Task item: Please give back, word for word, only the lines starting at the one containing "Модератор (moderator) —" and ending at the one containing "Ресурс REVIEWS: отзывы" within the material below.

Records for processing:
----

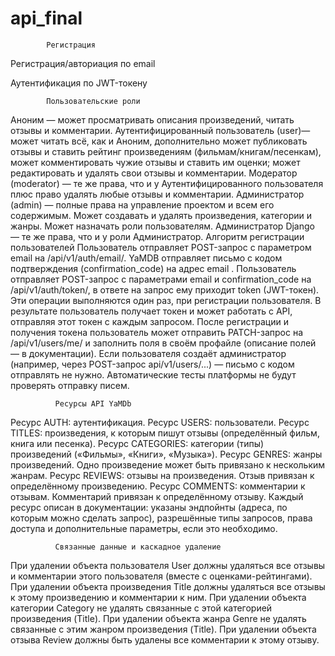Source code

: # api_final
            Регистрация
            
Регистрация/авториация по email

Аутентификация по JWT-токену


            Пользовательские роли
            
Аноним — может просматривать описания произведений, читать отзывы и комментарии.
Аутентифицированный пользователь (user)— может читать всё, как и Аноним, дополнительно может публиковать отзывы и ставить рейтинг произведениям (фильмам/книгам/песенкам), может комментировать чужие отзывы и ставить им оценки; может редактировать и удалять свои отзывы и комментарии.
Модератор (moderator) — те же права, что и у Аутентифицированного пользователя плюс право удалять любые отзывы и комментарии.
Администратор (admin) — полные права на управление проектом и всем его содержимым. Может создавать и удалять произведения, категории и жанры. Может назначать роли пользователям.
Администратор Django — те же права, что и у роли Администратор.
Алгоритм регистрации пользователей
Пользователь отправляет POST-запрос с параметром email на /api/v1/auth/email/.
YaMDB отправляет письмо с кодом подтверждения (confirmation_code) на адрес email .
Пользователь отправляет POST-запрос с параметрами email и confirmation_code на /api/v1/auth/token/, в ответе на запрос ему приходит token (JWT-токен).
Эти операции выполняются один раз, при регистрации пользователя. В результате пользователь получает токен и может работать с API, отправляя этот токен с каждым запросом.
После регистрации и получения токена пользователь может отправить PATCH-запрос на /api/v1/users/me/ и заполнить поля в своём профайле (описание полей — в документации).
Если пользователя создаёт администратор (например, через POST-запрос api/v1/users/...) — письмо с кодом отправлять не нужно.
Автоматические тесты платформы не будут проверять отправку писем.


              Ресурсы API YaMDb
              
Ресурс AUTH: аутентификация.
Ресурс USERS: пользователи.
Ресурс TITLES: произведения, к которым пишут отзывы (определённый фильм, книга или песенка).
Ресурс CATEGORIES: категории (типы) произведений («Фильмы», «Книги», «Музыка»).
Ресурс GENRES: жанры произведений. Одно произведение может быть привязано к нескольким жанрам.
Ресурс REVIEWS: отзывы на произведения. Отзыв привязан к определённому произведению.
Ресурс COMMENTS: комментарии к отзывам. Комментарий привязан к определённому отзыву.
Каждый ресурс описан в документации: указаны эндпойнты (адреса, по которым можно сделать запрос), разрешённые типы запросов, права доступа и дополнительные параметры, если это необходимо.


              Связанные данные и каскадное удаление
              
При удалении объекта пользователя User должны удаляться все отзывы и комментарии этого пользователя (вместе с оценками-рейтингами).
При удалении объекта произведения Title должны удаляться все отзывы к этому произведению и комментарии к ним.
При удалении объекта категории Category не удалять связанные с этой категорией произведения (Title).
При удалении объекта жанра Genre не удалять связанные с этим жанром произведения (Title).
При удалении объекта отзыва Review должны быть удалены все комментарии к этому отзыву.
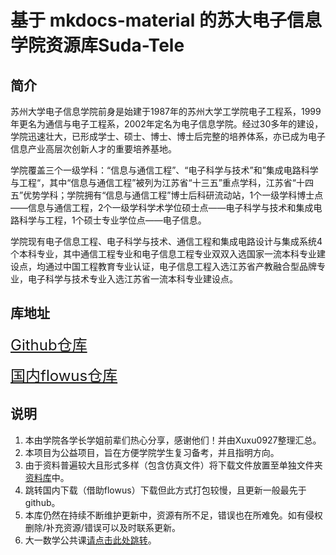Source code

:# 基于 mkdocs-material 的苏大电子信息学院资源库Suda-Tele

## 简介

苏州大学电子信息学院前身是始建于1987年的苏州大学工学院电子工程系，1999年更名为通信与电子工程系，2002年定名为电子信息学院。经过30多年的建设，学院迅速壮大，已形成学士、硕士、博士、博士后完整的培养体系，亦已成为电子信息产业高层次创新人才的重要培养基地。

学院覆盖三个一级学科：“信息与通信工程”、“电子科学与技术”和”集成电路科学与工程“，其中“信息与通信工程”被列为江苏省“十三五”重点学科，江苏省“十四五”优势学科；学院拥有“信息与通信工程”博士后科研流动站，1个一级学科博士点——信息与通信工程，2个一级学科学术学位硕士点——电子科学与技术和集成电路科学与工程，1个硕士专业学位点——电子信息。

学院现有电子信息工程、电子科学与技术、通信工程和集成电路设计与集成系统4个本科专业，其中通信工程专业和电子信息工程专业双双入选国家一流本科专业建设点，均通过中国工程教育专业认证，电子信息工程入选江苏省产教融合型品牌专业，电子科学与技术专业入选江苏省一流本科专业建设点。

## 库地址

<font color=green size=5>[Github仓库](https://github.com/Xuxu0927/Suda-Tele/tree/main/%E8%B5%84%E6%96%99%E5%BA%93)</font>

<font color=green size=5>[国内flowus仓库](https://flowus.cn/xuhu/share/7b2777c4-5670-4a6a-91ed-98e33d41b826?code=JHATBC)</font>

## 说明

1. 本由学院各学长学姐前辈们热心分享，感谢他们！并由Xuxu0927整理汇总。
2. 本项目为公益项目，旨在方便学院学生复习备考，并且指明方向。
3. 由于资料普遍较大且形式多样（包含仿真文件）将下载文件放置至单独文件夹<u>资料库</u>中。
4. 跳转国内下载（借助flowus）下载但此方式打包较慢，且更新一般最先于github。
5. 本库仍然在持续不断维护更新中，资源有所不足，错误也在所难免。如有侵权删除/补充资源/错误可以及时联系更新。
6. 大一数学公共课[请点击此处跳转](https://flowus.cn/xuhu/share/b4232b76-834b-43b5-8312-af816ded7428?code=JHATBC)。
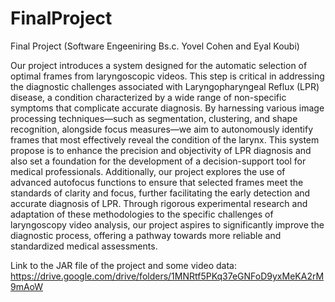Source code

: # FinalProject
Final Project (Software Engeeniring Bs.c. Yovel Cohen and Eyal Koubi)

Our project introduces a system designed for the automatic selection of optimal frames from laryngoscopic videos. This step is critical in addressing the diagnostic challenges associated with Laryngopharyngeal Reflux (LPR) disease, a condition characterized by a wide range of non-specific symptoms that complicate accurate diagnosis. By harnessing various image processing techniques—such as segmentation, clustering, and shape recognition, alongside focus measures—we aim to autonomously identify frames that most effectively reveal the condition of the larynx. This system propose is to enhance the precision and objectivity of LPR diagnosis and also set a foundation for the development of a decision-support tool for medical professionals. Additionally, our project explores the use of advanced autofocus functions to ensure that selected frames meet the standards of clarity and focus, further facilitating the early detection and accurate diagnosis of LPR. Through rigorous experimental research and adaptation of these methodologies to the specific challenges of laryngoscopy video analysis, our project aspires to significantly improve the diagnostic process, offering a pathway towards more reliable and standardized medical assessments.

Link to the JAR file of the project and some video data: https://drive.google.com/drive/folders/1MNRtf5PKq37eGNFoD9yxMeKA2rM9mAoW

----

Result of the task:
Модератор (moderator) — те же права, что и у Аутентифицированного пользователя плюс право удалять любые отзывы и комментарии.
Администратор (admin) — полные права на управление проектом и всем его содержимым. Может создавать и удалять произведения, категории и жанры. Может назначать роли пользователям.
Администратор Django — те же права, что и у роли Администратор.
Алгоритм регистрации пользователей
Пользователь отправляет POST-запрос с параметром email на /api/v1/auth/email/.
YaMDB отправляет письмо с кодом подтверждения (confirmation_code) на адрес email .
Пользователь отправляет POST-запрос с параметрами email и confirmation_code на /api/v1/auth/token/, в ответе на запрос ему приходит token (JWT-токен).
Эти операции выполняются один раз, при регистрации пользователя. В результате пользователь получает токен и может работать с API, отправляя этот токен с каждым запросом.
После регистрации и получения токена пользователь может отправить PATCH-запрос на /api/v1/users/me/ и заполнить поля в своём профайле (описание полей — в документации).
Если пользователя создаёт администратор (например, через POST-запрос api/v1/users/...) — письмо с кодом отправлять не нужно.
Автоматические тесты платформы не будут проверять отправку писем.


              Ресурсы API YaMDb
              
Ресурс AUTH: аутентификация.
Ресурс USERS: пользователи.
Ресурс TITLES: произведения, к которым пишут отзывы (определённый фильм, книга или песенка).
Ресурс CATEGORIES: категории (типы) произведений («Фильмы», «Книги», «Музыка»).
Ресурс GENRES: жанры произведений. Одно произведение может быть привязано к нескольким жанрам.
Ресурс REVIEWS: отзывы на произведения. Отзыв привязан к определённому произведению.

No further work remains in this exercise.